_Description of the task_. Leave the pictures behind and reproduce every line of the listing exactly.

_Given data_.
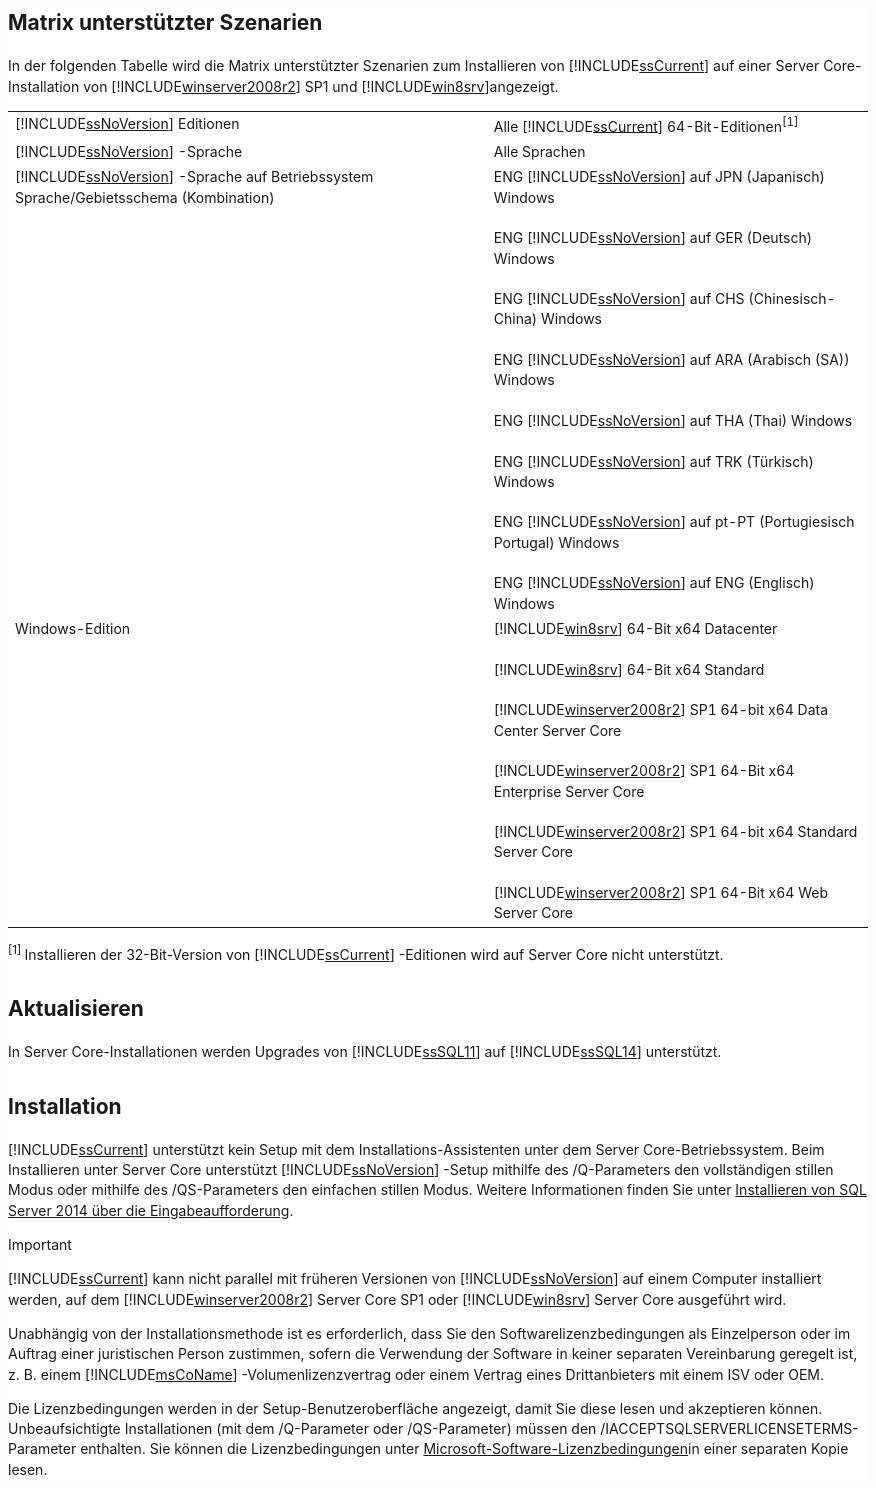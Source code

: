 ## <a name="supported-scenario-matrix"></a>Matrix unterstützter Szenarien  
 In der folgenden Tabelle wird die Matrix unterstützter Szenarien zum Installieren von [!INCLUDE[ssCurrent](../../includes/sscurrent-md.md)] auf einer Server Core-Installation von [!INCLUDE[winserver2008r2](../../includes/winserver2008r2-md.md)] SP1 und [!INCLUDE[win8srv](../../includes/win8srv-md.md)]angezeigt.  
  
|||  
|-|-|  
|[!INCLUDE[ssNoVersion](../../includes/ssnoversion-md.md)] Editionen|Alle [!INCLUDE[ssCurrent](../../includes/sscurrent-md.md)] 64-Bit-Editionen<sup>[1]</sup>|  
|[!INCLUDE[ssNoVersion](../../includes/ssnoversion-md.md)] -Sprache|Alle Sprachen|  
|[!INCLUDE[ssNoVersion](../../includes/ssnoversion-md.md)] -Sprache auf Betriebssystem Sprache/Gebietsschema (Kombination)|ENG [!INCLUDE[ssNoVersion](../../includes/ssnoversion-md.md)] auf JPN (Japanisch) Windows<br /><br /> ENG [!INCLUDE[ssNoVersion](../../includes/ssnoversion-md.md)] auf GER (Deutsch) Windows<br /><br /> ENG [!INCLUDE[ssNoVersion](../../includes/ssnoversion-md.md)] auf CHS (Chinesisch-China) Windows<br /><br /> ENG [!INCLUDE[ssNoVersion](../../includes/ssnoversion-md.md)] auf ARA (Arabisch (SA)) Windows<br /><br /> ENG [!INCLUDE[ssNoVersion](../../includes/ssnoversion-md.md)] auf THA (Thai) Windows<br /><br /> ENG [!INCLUDE[ssNoVersion](../../includes/ssnoversion-md.md)] auf TRK (Türkisch) Windows<br /><br /> ENG [!INCLUDE[ssNoVersion](../../includes/ssnoversion-md.md)] auf pt-PT (Portugiesisch Portugal) Windows<br /><br /> ENG [!INCLUDE[ssNoVersion](../../includes/ssnoversion-md.md)] auf ENG (Englisch) Windows|  
|Windows-Edition|[!INCLUDE[win8srv](../../includes/win8srv-md.md)] 64-Bit x64 Datacenter<br /><br /> [!INCLUDE[win8srv](../../includes/win8srv-md.md)] 64-Bit x64 Standard<br /><br /> [!INCLUDE[winserver2008r2](../../includes/winserver2008r2-md.md)] SP1 64-bit x64 Data Center Server Core<br /><br /> [!INCLUDE[winserver2008r2](../../includes/winserver2008r2-md.md)] SP1 64-Bit x64 Enterprise Server Core<br /><br /> [!INCLUDE[winserver2008r2](../../includes/winserver2008r2-md.md)] SP1 64-bit x64 Standard Server Core<br /><br /> [!INCLUDE[winserver2008r2](../../includes/winserver2008r2-md.md)] SP1 64-Bit x64 Web Server Core|  
  
 <sup>[1] </sup>Installieren der 32-Bit-Version von [!INCLUDE[ssCurrent](../../includes/sscurrent-md.md)] -Editionen wird auf Server Core nicht unterstützt.  
  
## <a name="upgrading"></a>Aktualisieren  
 In Server Core-Installationen werden Upgrades von [!INCLUDE[ssSQL11](../../includes/sssql11-md.md)] auf [!INCLUDE[ssSQL14](../../includes/sssql14-md.md)] unterstützt.  
  
## <a name="installation"></a>Installation  
 [!INCLUDE[ssCurrent](../../includes/sscurrent-md.md)] unterstützt kein Setup mit dem Installations-Assistenten unter dem Server Core-Betriebssystem. Beim Installieren unter Server Core unterstützt [!INCLUDE[ssNoVersion](../../includes/ssnoversion-md.md)] -Setup mithilfe des /Q-Parameters den vollständigen stillen Modus oder mithilfe des /QS-Parameters den einfachen stillen Modus. Weitere Informationen finden Sie unter [Installieren von SQL Server 2014 über die Eingabeaufforderung](install-sql-server-from-the-command-prompt.md).  
  
> [!IMPORTANT]  
>  [!INCLUDE[ssCurrent](../../includes/sscurrent-md.md)] kann nicht parallel mit früheren Versionen von [!INCLUDE[ssNoVersion](../../includes/ssnoversion-md.md)] auf einem Computer installiert werden, auf dem [!INCLUDE[winserver2008r2](../../includes/winserver2008r2-md.md)] Server Core SP1 oder [!INCLUDE[win8srv](../../includes/win8srv-md.md)] Server Core ausgeführt wird.  
  
 Unabhängig von der Installationsmethode ist es erforderlich, dass Sie den Softwarelizenzbedingungen als Einzelperson oder im Auftrag einer juristischen Person zustimmen, sofern die Verwendung der Software in keiner separaten Vereinbarung geregelt ist, z. B. einem [!INCLUDE[msCoName](../../includes/msconame-md.md)] -Volumenlizenzvertrag oder einem Vertrag eines Drittanbieters mit einem ISV oder OEM.  
  
 Die Lizenzbedingungen werden in der Setup-Benutzeroberfläche angezeigt, damit Sie diese lesen und akzeptieren können. Unbeaufsichtigte Installationen (mit dem /Q-Parameter oder /QS-Parameter) müssen den /IACCEPTSQLSERVERLICENSETERMS-Parameter enthalten. Sie können die Lizenzbedingungen unter [Microsoft-Software-Lizenzbedingungen](https://go.microsoft.com/fwlink/?LinkId=148209)in einer separaten Kopie lesen.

_Task answer_.
Source code

: ## <a name="supported-scenario-matrix"></a>Matrix unterstützter Szenarien  
 In der folgenden Tabelle wird die Matrix unterstützter Szenarien zum Installieren von [!INCLUDE[ssCurrent](../../includes/sscurrent-md.md)] auf einer Server Core-Installation von [!INCLUDE[winserver2008r2](../../includes/winserver2008r2-md.md)] SP1 und [!INCLUDE[win8srv](../../includes/win8srv-md.md)]angezeigt.  
  
|||  
|-|-|  
|[!INCLUDE[ssNoVersion](../../includes/ssnoversion-md.md)] Editionen|Alle [!INCLUDE[ssCurrent](../../includes/sscurrent-md.md)] 64-Bit-Editionen<sup>[1]</sup>|  
|[!INCLUDE[ssNoVersion](../../includes/ssnoversion-md.md)] -Sprache|Alle Sprachen|  
|[!INCLUDE[ssNoVersion](../../includes/ssnoversion-md.md)] -Sprache auf Betriebssystem Sprache/Gebietsschema (Kombination)|ENG [!INCLUDE[ssNoVersion](../../includes/ssnoversion-md.md)] auf JPN (Japanisch) Windows<br /><br /> ENG [!INCLUDE[ssNoVersion](../../includes/ssnoversion-md.md)] auf GER (Deutsch) Windows<br /><br /> ENG [!INCLUDE[ssNoVersion](../../includes/ssnoversion-md.md)] auf CHS (Chinesisch-China) Windows<br /><br /> ENG [!INCLUDE[ssNoVersion](../../includes/ssnoversion-md.md)] auf ARA (Arabisch (SA)) Windows<br /><br /> ENG [!INCLUDE[ssNoVersion](../../includes/ssnoversion-md.md)] auf THA (Thai) Windows<br /><br /> ENG [!INCLUDE[ssNoVersion](../../includes/ssnoversion-md.md)] auf TRK (Türkisch) Windows<br /><br /> ENG [!INCLUDE[ssNoVersion](../../includes/ssnoversion-md.md)] auf pt-PT (Portugiesisch Portugal) Windows<br /><br /> ENG [!INCLUDE[ssNoVersion](../../includes/ssnoversion-md.md)] auf ENG (Englisch) Windows|  
|Windows-Edition|[!INCLUDE[win8srv](../../includes/win8srv-md.md)] 64-Bit x64 Datacenter<br /><br /> [!INCLUDE[win8srv](../../includes/win8srv-md.md)] 64-Bit x64 Standard<br /><br /> [!INCLUDE[winserver2008r2](../../includes/winserver2008r2-md.md)] SP1 64-bit x64 Data Center Server Core<br /><br /> [!INCLUDE[winserver2008r2](../../includes/winserver2008r2-md.md)] SP1 64-Bit x64 Enterprise Server Core<br /><br /> [!INCLUDE[winserver2008r2](../../includes/winserver2008r2-md.md)] SP1 64-bit x64 Standard Server Core<br /><br /> [!INCLUDE[winserver2008r2](../../includes/winserver2008r2-md.md)] SP1 64-Bit x64 Web Server Core|  
  
 <sup>[1] </sup>Installieren der 32-Bit-Version von [!INCLUDE[ssCurrent](../../includes/sscurrent-md.md)] -Editionen wird auf Server Core nicht unterstützt.  
  
## <a name="upgrading"></a>Aktualisieren  
 In Server Core-Installationen werden Upgrades von [!INCLUDE[ssSQL11](../../includes/sssql11-md.md)] auf [!INCLUDE[ssSQL14](../../includes/sssql14-md.md)] unterstützt.  
  
## <a name="installation"></a>Installation  
 [!INCLUDE[ssCurrent](../../includes/sscurrent-md.md)] unterstützt kein Setup mit dem Installations-Assistenten unter dem Server Core-Betriebssystem. Beim Installieren unter Server Core unterstützt [!INCLUDE[ssNoVersion](../../includes/ssnoversion-md.md)] -Setup mithilfe des /Q-Parameters den vollständigen stillen Modus oder mithilfe des /QS-Parameters den einfachen stillen Modus. Weitere Informationen finden Sie unter [Installieren von SQL Server 2014 über die Eingabeaufforderung](install-sql-server-from-the-command-prompt.md).  
  
> [!IMPORTANT]  
>  [!INCLUDE[ssCurrent](../../includes/sscurrent-md.md)] kann nicht parallel mit früheren Versionen von [!INCLUDE[ssNoVersion](../../includes/ssnoversion-md.md)] auf einem Computer installiert werden, auf dem [!INCLUDE[winserver2008r2](../../includes/winserver2008r2-md.md)] Server Core SP1 oder [!INCLUDE[win8srv](../../includes/win8srv-md.md)] Server Core ausgeführt wird.  
  
 Unabhängig von der Installationsmethode ist es erforderlich, dass Sie den Softwarelizenzbedingungen als Einzelperson oder im Auftrag einer juristischen Person zustimmen, sofern die Verwendung der Software in keiner separaten Vereinbarung geregelt ist, z. B. einem [!INCLUDE[msCoName](../../includes/msconame-md.md)] -Volumenlizenzvertrag oder einem Vertrag eines Drittanbieters mit einem ISV oder OEM.  
  
 Die Lizenzbedingungen werden in der Setup-Benutzeroberfläche angezeigt, damit Sie diese lesen und akzeptieren können. Unbeaufsichtigte Installationen (mit dem /Q-Parameter oder /QS-Parameter) müssen den /IACCEPTSQLSERVERLICENSETERMS-Parameter enthalten. Sie können die Lizenzbedingungen unter [Microsoft-Software-Lizenzbedingungen](https://go.microsoft.com/fwlink/?LinkId=148209)in einer separaten Kopie lesen.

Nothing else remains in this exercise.